Well there’s one big difference: the revenue multiple.

So put differently, Anaplan was signed when the market was still strong, but closed in June when the market had cooled.  Zendesk was signed for the same price, the same week as Anaplan closed — but by that time so much had changed.

-> And in the span of just those few months, Zendesk sold for, in essence, 43% of the price Anaplan did, on a revenue multiple basis.  Anaplan sold for 14x ARR — Zendesk for 6x.  And Zendesk growing as fast as Anaplan at more than twice the revenue is “better”.  It’s harder to maintain that same level of growth at more than twice the ARR.

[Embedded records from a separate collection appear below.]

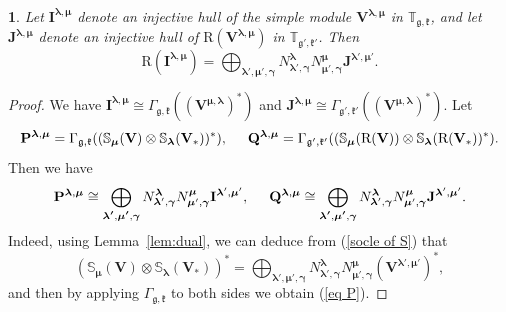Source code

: \documentclass[12pt,oneside,english]{amsart}
\numberwithin{equation}{section}
\numberwithin{figure}{section}
\theoremstyle{plain}
\theoremstyle{plain}
\newtheorem{lem}[thm]{\protect\lemmaname}
\theoremstyle{remark}
\theoremstyle{definition}
\theoremstyle{plain}
\theoremstyle{remark}
\theoremstyle{definition}
\theoremstyle{plain}
\theoremstyle{plain}
\theoremstyle{definition}
\providecommand{\lemmaname}{Lemma}
\newcommand{\bP}{\mathbf{P}}
\newcommand{\bV}{\mathbf{V}}
\newcommand{\bJ}{\mathbf{J}}
\newcommand{\bI}{\mathbf{I}}
\newcommand{\bQ}{\mathbf{Q}}
\newcommand{\fg}{\mathfrak{g}}
\newcommand{\fk}{\mathfrak{k}}
\begin{document}
\begin{lem}\label{cor:Roninjectives} Let $\bI^{\boldsymbol{\lambda},{\boldsymbol{\mu}}}$ denote an injective hull of the simple module $\bV^{\boldsymbol{\lambda},{\boldsymbol{\mu}}}$ in $\mathbb T_{\fg,\fk}$,  and let $\bJ^{\boldsymbol{\lambda},{\boldsymbol{\mu}}}$ denote an injective hull of $\mathrm{R}(\bV^{\boldsymbol{\lambda},{\boldsymbol{\mu}}})$ in $\mathbb T_{\fg',\fk'}$. Then
  $$\mathrm{R}(\bI^{\boldsymbol{\lambda},{\boldsymbol{\mu}}})=\bigoplus_{\boldsymbol{\lambda'},\boldsymbol{\mu'},{\boldsymbol{\gamma}}} N^{\boldsymbol{\lambda}}_{\boldsymbol{\lambda}',{\boldsymbol{\gamma}}}N^{{\boldsymbol{\mu}}}_{{\boldsymbol{\mu}}',{\boldsymbol{\gamma}}}\bJ^{\boldsymbol{\lambda}',{\boldsymbol{\mu}}'}.$$
  \end{lem}

\begin{proof}  We have  $\bI^{\boldsymbol{\lambda},{\boldsymbol{\mu}}}\cong\Gamma_{\fg,\fk}((\bV^{{\boldsymbol{\mu}},\boldsymbol{\lambda}})^*)$ and $\bJ^{\boldsymbol{\lambda},{\boldsymbol{\mu}}}\cong\Gamma_{\fg',\fk'}((\bV^{{\boldsymbol{\mu}},\boldsymbol{\lambda}})^*)$.
Let $$\bP^{\boldsymbol{\lambda},{\boldsymbol{\mu}}}=\Gamma_{\fg,\fk}((\mathbb{S}_{\boldsymbol{\mu}}(\bV)\otimes \mathbb{S}_{\boldsymbol{\lambda}}(\bV_*))^*),\hspace{.5cm} \bQ^{\boldsymbol{\lambda},{\boldsymbol{\mu}}}=\Gamma_{\fg',\fk'}((\mathbb{S}_{\boldsymbol{\mu}}(\mathrm{R}(\bV))\otimes \mathbb{S}_{\boldsymbol{\lambda}}(\mathrm{R}(\bV_*))^*).$$ Then we have
\begin{equation}\label{eq P}
\bP^{\boldsymbol{\lambda},{\boldsymbol{\mu}}}\cong\bigoplus_{\boldsymbol{\lambda'},\boldsymbol{\mu'},{\boldsymbol{\gamma}}} N_{\boldsymbol{\lambda}',{\boldsymbol{\gamma}}}^{\boldsymbol{\lambda}} N_{{\boldsymbol{\mu}}',{\boldsymbol{\gamma}}}^{{\boldsymbol{\mu}}} \bI^{\boldsymbol{\lambda}',{\boldsymbol{\mu}}'}, \hspace{.5cm}
\bQ^{\boldsymbol{\lambda},{\boldsymbol{\mu}}}\cong\bigoplus_{\boldsymbol{\lambda'},\boldsymbol{\mu'},{\boldsymbol{\gamma}}} N_{\boldsymbol{\lambda}',{\boldsymbol{\gamma}}}^{\boldsymbol{\lambda}} N_{{\boldsymbol{\mu}}',{\boldsymbol{\gamma}}}^{{\boldsymbol{\mu}}} \bJ^{\boldsymbol{\lambda}',{\boldsymbol{\mu}}'}.
\end{equation}
Indeed, using Lemma~\ref{lem:dual}, we can deduce from (\ref{socle of S})  that
$$
(\mathbb{S}_{\boldsymbol{\mu}}(\bV)\otimes \mathbb{S}_{\boldsymbol{\lambda}}(\bV_*))^*=\bigoplus_{\boldsymbol{\lambda'},\boldsymbol{\mu'},{\boldsymbol{\gamma}}} N_{\boldsymbol{\lambda}',{\boldsymbol{\gamma}}}^{\boldsymbol{\lambda}} N_{{\boldsymbol{\mu}}',{\boldsymbol{\gamma}}}^{{\boldsymbol{\mu}}}(\bV^{\boldsymbol{\lambda}',{\boldsymbol{\mu}}'})^*,
$$
and then by applying $\Gamma_{\fg,\fk}$ to both sides we obtain (\ref{eq P}).


\end{proof}
\end{document}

(And yes, Zendesk also said No to another PE offer months prior at a much higher price).

This won’t be a shocker to some.  SaaS multiples have fallen sharply.  But it also viscerally shows how much the bar has changed for a $10B PE acquisition in SaaS in just a few months.

A few months ago, a top public company growing a decent but not epic 32% at $700m ARR could sell to PE for $10B.

Today, you’d have to be at a $1.6B in ARR to do the same.

The bar to being a true decacorn is so much higher than it was.  You have to do well over $1B in ARR now to be worth $10B.  Yet, founders have only partially adjusted to the new world.

A much, much harder and higher hill.

Did Anaplan get an amazing deal?   Seems like it — today.  Was Zendesk forced by activists to sell “cheaply”?  You can’t argue that when they paid 40% higher than the public share price. And when no one else made an offer.

We’ll see in a year or two which world we really are in.  A world where Anaplan got an amazing deal.  Or one where Zendesk was a steal.

I’m betting on the latter.  But as a founder, you can’t be delusional.  You have to operate like the former.